Yes, we can drop patch 2 as well. The fact that CPU2 handles most of
the nohz idle balance is not a problem by itself

Vincent

>
> Thanks,
> Imran
>
> >>
> >> Thanks,
> >> Imran
> >>
> >> PS: I used the following dtrace snippets to get nohz_balancer_kick
> >> data shown earlier and nohz_csd_func() data shown in this message.
> >>
> >> dtrace -n 'fbt::nohz_balancer_kick:entry {printf("jiffies = %lu nohz.next_balance = %lu \n", `jiffies, `nohz.next_balance);}'
> >>
> >>
> >>
> >> fbt::nohz_csd_func:entry
> >> {
> >> this->rq = (struct rq *)arg0;
> >> this->rq_cpu = this->rq->cpu;
> >> this->rq_nohz_flags = this->rq->nohz_flags.counter;
> >> this->ts_ms = (unsigned long)(walltimestamp / 1000000);
> >> printf("ts_ms = %lu rq_cpu = %d nohz_flags = %d \n", this->ts_ms, this->rq_cpu, this->rq_nohz_flags);
> >> /*printf("[%lu] IPI received on cpu=%d\n",
> >> this->ts_ms, cpu);*/
> >> /*@ipi_rate[cpu] = count();*/
> >> }
> >>
> >>> Which kind of sched_domain topology do you have?
> >>>
> >>>
> >>>> + if (flags & NOHZ_BALANCE_KICK) {
> >>>> + unsigned int nr_idle = cpumask_weight(nohz.idle_cpus_mask);
> >>>> +
> >>>> + /*
> >>>> + * On large systems, there may always be some idle CPU(s) with
> >>>> + * rq->next_balance close to or at current time, thus causing
> >>>> + * frequent invocation of kick_ilb() from nohz_balancer_kick().

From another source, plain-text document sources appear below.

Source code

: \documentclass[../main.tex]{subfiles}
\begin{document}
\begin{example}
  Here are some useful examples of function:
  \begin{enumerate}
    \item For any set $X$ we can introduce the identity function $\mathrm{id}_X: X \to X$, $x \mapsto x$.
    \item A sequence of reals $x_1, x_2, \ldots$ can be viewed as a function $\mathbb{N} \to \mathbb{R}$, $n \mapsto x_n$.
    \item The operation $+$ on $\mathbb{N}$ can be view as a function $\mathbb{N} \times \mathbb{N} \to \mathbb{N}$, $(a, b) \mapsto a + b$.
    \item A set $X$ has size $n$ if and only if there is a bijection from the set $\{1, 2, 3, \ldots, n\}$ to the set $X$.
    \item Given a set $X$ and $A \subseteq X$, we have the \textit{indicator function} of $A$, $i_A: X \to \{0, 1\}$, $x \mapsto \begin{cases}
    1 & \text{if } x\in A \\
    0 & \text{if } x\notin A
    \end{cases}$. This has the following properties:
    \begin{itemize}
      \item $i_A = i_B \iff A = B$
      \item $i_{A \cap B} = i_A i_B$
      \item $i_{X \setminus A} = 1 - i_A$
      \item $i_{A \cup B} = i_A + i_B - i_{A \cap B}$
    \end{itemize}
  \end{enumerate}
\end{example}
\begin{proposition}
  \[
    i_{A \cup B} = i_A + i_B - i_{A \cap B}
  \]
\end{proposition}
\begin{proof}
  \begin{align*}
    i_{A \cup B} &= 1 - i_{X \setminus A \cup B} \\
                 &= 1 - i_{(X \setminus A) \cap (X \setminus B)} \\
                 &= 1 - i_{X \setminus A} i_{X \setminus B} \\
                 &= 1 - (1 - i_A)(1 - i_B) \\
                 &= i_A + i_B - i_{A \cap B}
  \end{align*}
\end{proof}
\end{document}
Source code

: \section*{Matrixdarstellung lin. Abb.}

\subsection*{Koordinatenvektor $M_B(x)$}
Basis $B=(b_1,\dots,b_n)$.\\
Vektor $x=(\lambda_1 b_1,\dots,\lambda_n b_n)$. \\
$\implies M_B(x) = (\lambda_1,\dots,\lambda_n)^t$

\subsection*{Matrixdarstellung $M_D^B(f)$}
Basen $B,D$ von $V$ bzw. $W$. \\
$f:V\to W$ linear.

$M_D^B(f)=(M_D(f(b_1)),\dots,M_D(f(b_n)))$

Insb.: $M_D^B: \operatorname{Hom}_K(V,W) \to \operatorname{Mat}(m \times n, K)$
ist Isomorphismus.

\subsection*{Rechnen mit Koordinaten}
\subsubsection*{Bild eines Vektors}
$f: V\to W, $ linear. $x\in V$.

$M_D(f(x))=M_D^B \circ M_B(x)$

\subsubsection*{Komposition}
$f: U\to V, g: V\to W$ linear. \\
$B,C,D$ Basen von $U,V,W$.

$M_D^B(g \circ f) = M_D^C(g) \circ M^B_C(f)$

> >>>> + * Adjust next_balance based on the number of idle CPUs.
> >>>> + */
> >>>> + nohz.next_balance = jiffies + 1 + ((nr_idle > 32) ? ilog2(nr_idle) - 4 : 0);
> >>>> + }
> >>>>
> >>>> ilb_cpu = find_new_ilb();
> >>>> if (ilb_cpu < 0)
> >>>> --
> >>>> 2.34.1
> >>>>
> >>
>